__ACTIVITY__. All pictures are to be dropped, and the remaining data set down exactly.

** Opening RECORDS FOR PROCESSING block **

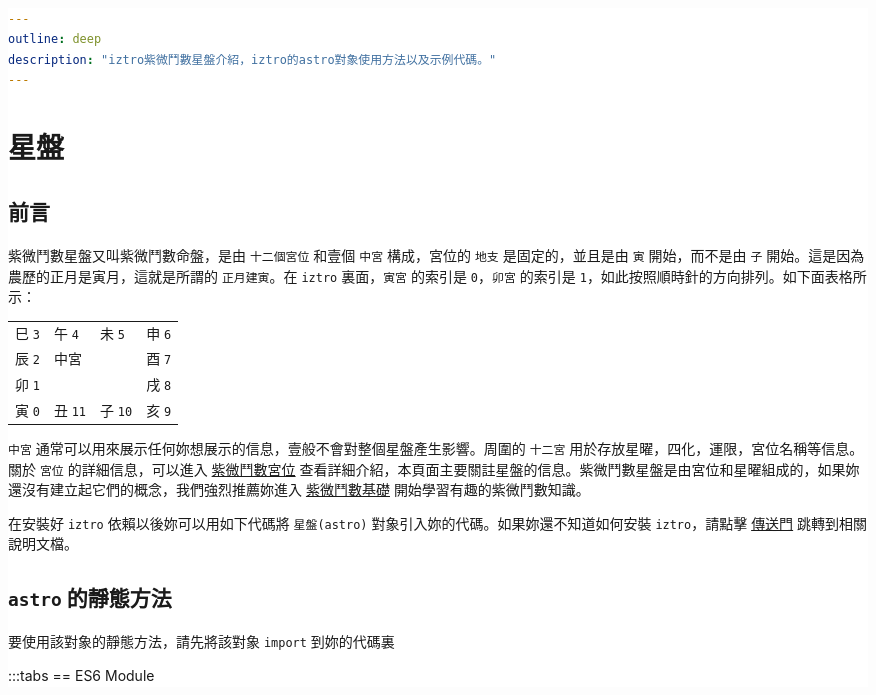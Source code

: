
 ```yaml
---
outline: deep
description: "iztro紫微鬥數星盤介紹，iztro的astro對象使用方法以及示例代碼。"
---
```


# 星盤

## 前言

紫微鬥數星盤又叫紫微鬥數命盤，是由 `十二個宮位` 和壹個 `中宮` 構成，宮位的 `地支` 是固定的，並且是由 `寅` 開始，而不是由 `子` 開始。這是因為農歷的正月是寅月，這就是所謂的 `正月建寅`。在 `iztro` 裏面，`寅宮` 的索引是 `0`，`卯宮` 的索引是 `1`，如此按照順時針的方向排列。如下面表格所示：

<table class="astrolabe">
    <tr>
        <td>巳 <code>3</code></td>
        <td>午 <code>4</code></td>
        <td>未 <code>5</code></td>
        <td>申 <code>6</code></td>
    </tr>
    <tr>
        <td>辰 <code>2</code></td>
        <td class="center-palace" rowspan="2" colspan="2">中宮</td>
        <td>酉 <code>7</code></td>
    </tr>
    <tr>
        <td>卯 <code>1</code></td>
        <td>戌 <code>8</code></td>
    </tr>
    <tr>
        <td>寅 <code>0</code></td>
        <td>丑 <code>11</code></td>
        <td>子 <code>10</code></td>
        <td>亥 <code>9</code></td>
    </tr>
</table>

`中宮` 通常可以用來展示任何妳想展示的信息，壹般不會對整個星盤產生影響。周圍的 `十二宮` 用於存放星曜，四化，運限，宮位名稱等信息。關於 `宮位` 的詳細信息，可以進入 [紫微鬥數宮位](./palace.md) 查看詳細介紹，本頁面主要關註星盤的信息。紫微鬥數星盤是由宮位和星曜組成的，如果妳還沒有建立起它們的概念，我們強烈推薦妳進入 [紫微鬥數基礎](/learn/basis.md) 開始學習有趣的紫微鬥數知識。

在安裝好 `iztro` 依賴以後妳可以用如下代碼將 `星盤(astro)` 對象引入妳的代碼。如果妳還不知道如何安裝 `iztro`，請點擊 [傳送門](/quick-start.md#安裝) 跳轉到相關說明文檔。

## `astro` 的靜態方法

要使用該對象的靜態方法，請先將該對象 `import` 到妳的代碼裏

:::tabs
== ES6 Module
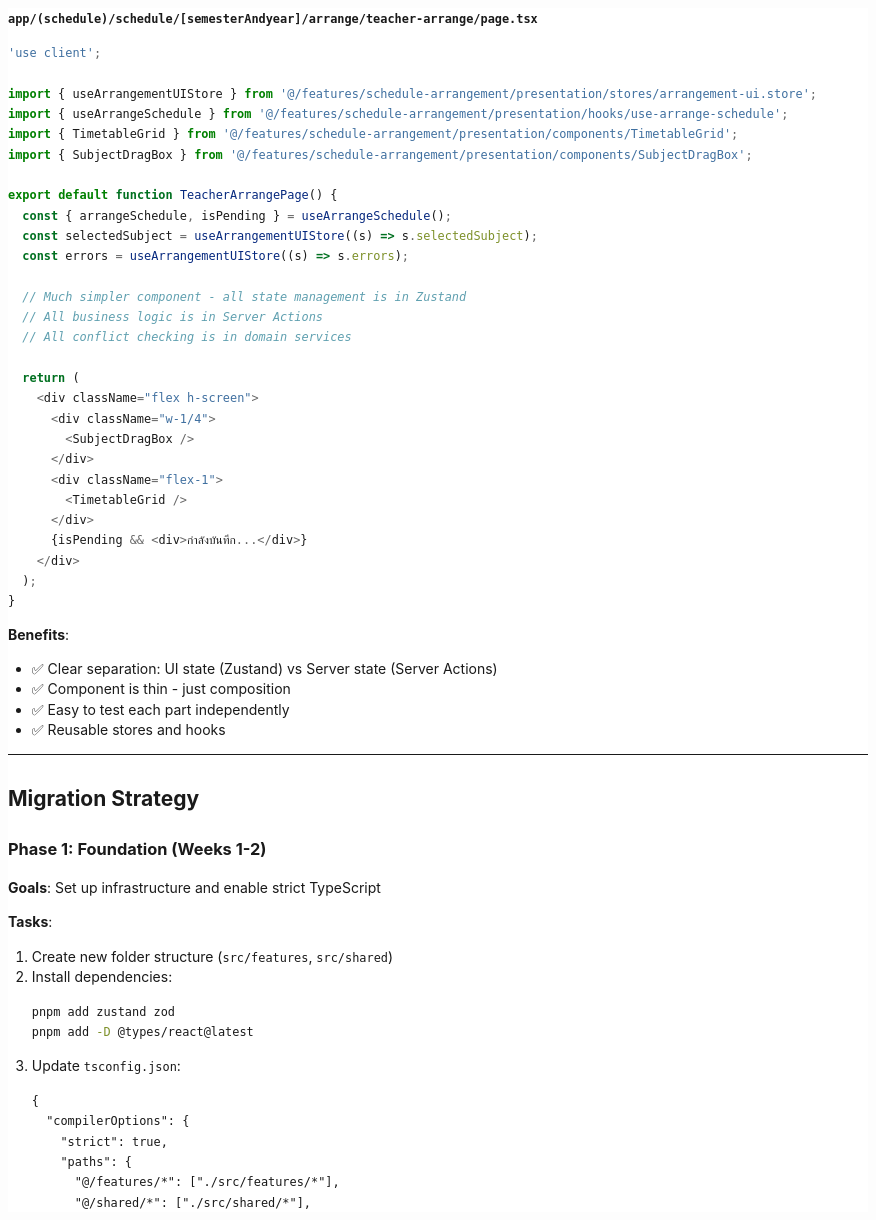 **`app/(schedule)/schedule/[semesterAndyear]/arrange/teacher-arrange/page.tsx`**

```typescript
'use client';

import { useArrangementUIStore } from '@/features/schedule-arrangement/presentation/stores/arrangement-ui.store';
import { useArrangeSchedule } from '@/features/schedule-arrangement/presentation/hooks/use-arrange-schedule';
import { TimetableGrid } from '@/features/schedule-arrangement/presentation/components/TimetableGrid';
import { SubjectDragBox } from '@/features/schedule-arrangement/presentation/components/SubjectDragBox';

export default function TeacherArrangePage() {
  const { arrangeSchedule, isPending } = useArrangeSchedule();
  const selectedSubject = useArrangementUIStore((s) => s.selectedSubject);
  const errors = useArrangementUIStore((s) => s.errors);

  // Much simpler component - all state management is in Zustand
  // All business logic is in Server Actions
  // All conflict checking is in domain services

  return (
    <div className="flex h-screen">
      <div className="w-1/4">
        <SubjectDragBox />
      </div>
      <div className="flex-1">
        <TimetableGrid />
      </div>
      {isPending && <div>กำลังบันทึก...</div>}
    </div>
  );
}
```

**Benefits**:
- ✅ Clear separation: UI state (Zustand) vs Server state (Server Actions)
- ✅ Component is thin - just composition
- ✅ Easy to test each part independently
- ✅ Reusable stores and hooks

---

## Migration Strategy

### Phase 1: Foundation (Weeks 1-2)

**Goals**: Set up infrastructure and enable strict TypeScript

**Tasks**:
1. Create new folder structure (`src/features`, `src/shared`)
2. Install dependencies:
   ```bash
   pnpm add zustand zod
   pnpm add -D @types/react@latest
   ```
3. Update `tsconfig.json`:
   ```jsonc
   {
     "compilerOptions": {
       "strict": true,
       "paths": {
         "@/features/*": ["./src/features/*"],
         "@/shared/*": ["./src/shared/*"],
   ```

** Closing RECORDS FOR PROCESSING block **

__PROBLEM SOLUTION__.
Source code

:
 ```yaml
---
outline: deep
description: "iztro紫微鬥數星盤介紹，iztro的astro對象使用方法以及示例代碼。"
---
```


# 星盤

## 前言

紫微鬥數星盤又叫紫微鬥數命盤，是由 `十二個宮位` 和壹個 `中宮` 構成，宮位的 `地支` 是固定的，並且是由 `寅` 開始，而不是由 `子` 開始。這是因為農歷的正月是寅月，這就是所謂的 `正月建寅`。在 `iztro` 裏面，`寅宮` 的索引是 `0`，`卯宮` 的索引是 `1`，如此按照順時針的方向排列。如下面表格所示：

<table class="astrolabe">
    <tr>
        <td>巳 <code>3</code></td>
        <td>午 <code>4</code></td>
        <td>未 <code>5</code></td>
        <td>申 <code>6</code></td>
    </tr>
    <tr>
        <td>辰 <code>2</code></td>
        <td class="center-palace" rowspan="2" colspan="2">中宮</td>
        <td>酉 <code>7</code></td>
    </tr>
    <tr>
        <td>卯 <code>1</code></td>
        <td>戌 <code>8</code></td>
    </tr>
    <tr>
        <td>寅 <code>0</code></td>
        <td>丑 <code>11</code></td>
        <td>子 <code>10</code></td>
        <td>亥 <code>9</code></td>
    </tr>
</table>

`中宮` 通常可以用來展示任何妳想展示的信息，壹般不會對整個星盤產生影響。周圍的 `十二宮` 用於存放星曜，四化，運限，宮位名稱等信息。關於 `宮位` 的詳細信息，可以進入 [紫微鬥數宮位](./palace.md) 查看詳細介紹，本頁面主要關註星盤的信息。紫微鬥數星盤是由宮位和星曜組成的，如果妳還沒有建立起它們的概念，我們強烈推薦妳進入 [紫微鬥數基礎](/learn/basis.md) 開始學習有趣的紫微鬥數知識。

在安裝好 `iztro` 依賴以後妳可以用如下代碼將 `星盤(astro)` 對象引入妳的代碼。如果妳還不知道如何安裝 `iztro`，請點擊 [傳送門](/quick-start.md#安裝) 跳轉到相關說明文檔。

## `astro` 的靜態方法

要使用該對象的靜態方法，請先將該對象 `import` 到妳的代碼裏

:::tabs
== ES6 Module
 **`app/(schedule)/schedule/[semesterAndyear]/arrange/teacher-arrange/page.tsx`**

```typescript
'use client';

import { useArrangementUIStore } from '@/features/schedule-arrangement/presentation/stores/arrangement-ui.store';
import { useArrangeSchedule } from '@/features/schedule-arrangement/presentation/hooks/use-arrange-schedule';
import { TimetableGrid } from '@/features/schedule-arrangement/presentation/components/TimetableGrid';
import { SubjectDragBox } from '@/features/schedule-arrangement/presentation/components/SubjectDragBox';

export default function TeacherArrangePage() {
  const { arrangeSchedule, isPending } = useArrangeSchedule();
  const selectedSubject = useArrangementUIStore((s) => s.selectedSubject);
  const errors = useArrangementUIStore((s) => s.errors);

  // Much simpler component - all state management is in Zustand
  // All business logic is in Server Actions
  // All conflict checking is in domain services

  return (
    <div className="flex h-screen">
      <div className="w-1/4">
        <SubjectDragBox />
      </div>
      <div className="flex-1">
        <TimetableGrid />
      </div>
      {isPending && <div>กำลังบันทึก...</div>}
    </div>
  );
}
```

**Benefits**:
- ✅ Clear separation: UI state (Zustand) vs Server state (Server Actions)
- ✅ Component is thin - just composition
- ✅ Easy to test each part independently
- ✅ Reusable stores and hooks

---

## Migration Strategy

### Phase 1: Foundation (Weeks 1-2)

**Goals**: Set up infrastructure and enable strict TypeScript

**Tasks**:
1. Create new folder structure (`src/features`, `src/shared`)
2. Install dependencies:
   ```bash
   pnpm add zustand zod
   pnpm add -D @types/react@latest
   ```
3. Update `tsconfig.json`:
   ```jsonc
   {
     "compilerOptions": {
       "strict": true,
       "paths": {
         "@/features/*": ["./src/features/*"],
         "@/shared/*": ["./src/shared/*"],
   ```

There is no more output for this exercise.